There were years in which the total casting dollar volume used by Cat
approached one billion dollars. In the mid 1970's Caterpillar's
casting needs were so great that the company centralized all rough
casting purchasing to maintain capacity, take advantage of dollar
volumes purchased and attempt to stabilize the tremendous number of
people and dollar assets required to control this tremendous
package. The casting supplier family at that time contained over
100 members. It was not uncommon for casting reject rates to be
in the 5-6% range and casting salvage was a way of life. Other
U.S. companies were sharing the same experiences.
The
late 1970's and early 1980's experienced a decrease in the demand for
castings. Expediting teams disappeared along with foundry
casting order backlogs. The emphasis on castings changed from
"Quantity" and "Delivery" to "Quality"
and "Cost". It was during the early 1980's that many
U.S. companies took a long hard look at quality and cost
improvements. This was after the 1970's when casting demand was
so high that sub-par quality was acceptable. Companies were even
willing to conduct sample casting evaluations for the suppliers to
expedite the delivery. We basically "lulled our casting
suppliers to sleep" in the quality area. By 1980 U.S.
foundries had become below par in quality and technology in comparison
to the foreign competition.
Increased
emphasis by U.S. companies, on improving quality and reducing costs,
forced the foundries to improve. As companies began transferring
responsibility for quality back to the casting source, a strong bond
began to form between casting users and suppliers. The program
to accomplish this was called "casting supplier
certification."
During
the late 1980's and early 1990's, U.S. foundries improved tremendously
and surpassed foreign competition in quality and cost. To do
this "customer-supplier communication" was
established. Using this communication, casting buyers began
transferring the responsibility for quality over to the casting
suppliers. Casting buying companies began to train casting
suppliers in the areas of material specifications, engineering
drawings, dimensional layouts, metallurgical testing and casting
soundness testing. The casting supplier was asked to detail to
the customer, exactly how he produced the ordered castings along with
the methods used to control product quality. Quality plans with
significant control point charts were required and agreement to these
quality plans was arrived at during foundry certification
audits. Casting buying groups used this information to build
supplier profiles containing useful information for future purchasing.
In
1992 the Caterpillar General Office interviewed top management of its
top 10 dollar volume casting suppliers. The question asked of
them was "Why are casting rejections at an all time low of less
than 1.0% in dollars?." The answer was always "Because
of the much improved communications established by your supplier
certification program."
U.S.
casting supplier quality and cost improvement was so recognized that
Caterpillar decided to outsource 1100 part numbers and close one of
its two foundries at Mapleton, keeping only 57 part numbers (blocks,
heads, liners) in the foundry which remained open. Other casting
buying companies paralleled Cat with similar action. The burden
on the foundries of surviving multiple audits by multiple companies
was lessened considerably by the development of the QS 9000 program, a
welcome and very efficient program.
In
the mid to late 1990's the casting user/casting supplier
"bond" began to break down. Overall quality levels
began to deteriorate as "communications" began to break
down. The division of the company into business units reduced
internal communications and technology transfer capabilities.
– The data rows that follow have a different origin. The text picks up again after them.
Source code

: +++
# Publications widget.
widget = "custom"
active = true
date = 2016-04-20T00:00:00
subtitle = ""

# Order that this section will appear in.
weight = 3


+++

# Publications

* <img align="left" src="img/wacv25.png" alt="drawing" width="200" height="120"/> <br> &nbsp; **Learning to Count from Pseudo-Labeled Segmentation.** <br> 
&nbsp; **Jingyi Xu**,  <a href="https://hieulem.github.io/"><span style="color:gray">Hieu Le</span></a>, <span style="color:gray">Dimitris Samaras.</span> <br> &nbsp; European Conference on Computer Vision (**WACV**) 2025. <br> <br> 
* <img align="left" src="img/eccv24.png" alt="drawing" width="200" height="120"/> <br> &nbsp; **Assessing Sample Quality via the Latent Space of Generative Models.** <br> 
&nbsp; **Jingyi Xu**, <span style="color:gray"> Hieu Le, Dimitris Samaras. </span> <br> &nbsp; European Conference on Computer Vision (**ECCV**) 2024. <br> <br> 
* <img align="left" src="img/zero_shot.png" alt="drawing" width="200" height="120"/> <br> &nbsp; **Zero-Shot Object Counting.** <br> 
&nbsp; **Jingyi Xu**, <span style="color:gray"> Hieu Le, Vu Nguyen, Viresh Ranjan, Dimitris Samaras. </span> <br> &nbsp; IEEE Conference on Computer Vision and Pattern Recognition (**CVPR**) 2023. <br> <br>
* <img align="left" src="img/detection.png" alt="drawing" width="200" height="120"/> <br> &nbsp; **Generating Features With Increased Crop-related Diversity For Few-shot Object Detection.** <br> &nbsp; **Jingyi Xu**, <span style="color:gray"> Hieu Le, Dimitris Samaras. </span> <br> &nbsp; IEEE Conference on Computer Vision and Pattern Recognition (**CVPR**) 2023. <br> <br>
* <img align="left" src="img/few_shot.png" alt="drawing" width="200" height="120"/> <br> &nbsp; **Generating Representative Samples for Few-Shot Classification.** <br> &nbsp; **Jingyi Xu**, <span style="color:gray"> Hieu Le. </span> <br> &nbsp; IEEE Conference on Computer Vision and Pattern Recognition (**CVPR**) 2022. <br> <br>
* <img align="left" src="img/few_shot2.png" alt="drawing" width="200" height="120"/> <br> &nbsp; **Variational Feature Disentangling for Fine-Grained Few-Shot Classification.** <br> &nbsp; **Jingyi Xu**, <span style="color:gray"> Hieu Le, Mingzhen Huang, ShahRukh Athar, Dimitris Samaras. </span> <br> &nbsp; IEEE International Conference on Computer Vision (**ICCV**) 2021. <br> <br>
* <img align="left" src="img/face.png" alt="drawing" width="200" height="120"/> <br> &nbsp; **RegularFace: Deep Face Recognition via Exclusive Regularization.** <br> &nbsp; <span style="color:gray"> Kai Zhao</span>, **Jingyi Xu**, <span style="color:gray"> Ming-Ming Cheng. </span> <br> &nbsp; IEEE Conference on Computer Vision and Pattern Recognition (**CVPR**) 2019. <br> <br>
This was furthered by the breaking up of a large manufacturing plant
into "focus facilities" which thinned the ranks of available
technical personnel. Incentive bonus plans brought on price
buying and the lowering of acceptable quality levels. Foreign
sourcing complicated the issue with language and customs problems,
complicated by the establishment of casting pipelines to assure
delivery. Because QS 9000 became a reality, technical staffs
were reduced and a dependency on third party auditing was
accepted. As the number of auditing groups increased, the
casting expertise level decreased and "paid for" audits
began to give foundries better ratings than they deserved.
As
time proceeds, companies are starting to reconnect their internal
communications. The level of casting expertise within buying
companies continues to decline. Foreign sourcing has begun to
decline as casting buyers learn that they have to depend on their
domestic casting suppliers for technical expertise. Casting
producers would be well advised to begin reestablishing strong
communication bonds with customers. A good place to start would
be to include major customer personnel in the auditing procedures now
conducted by "third party" organizations.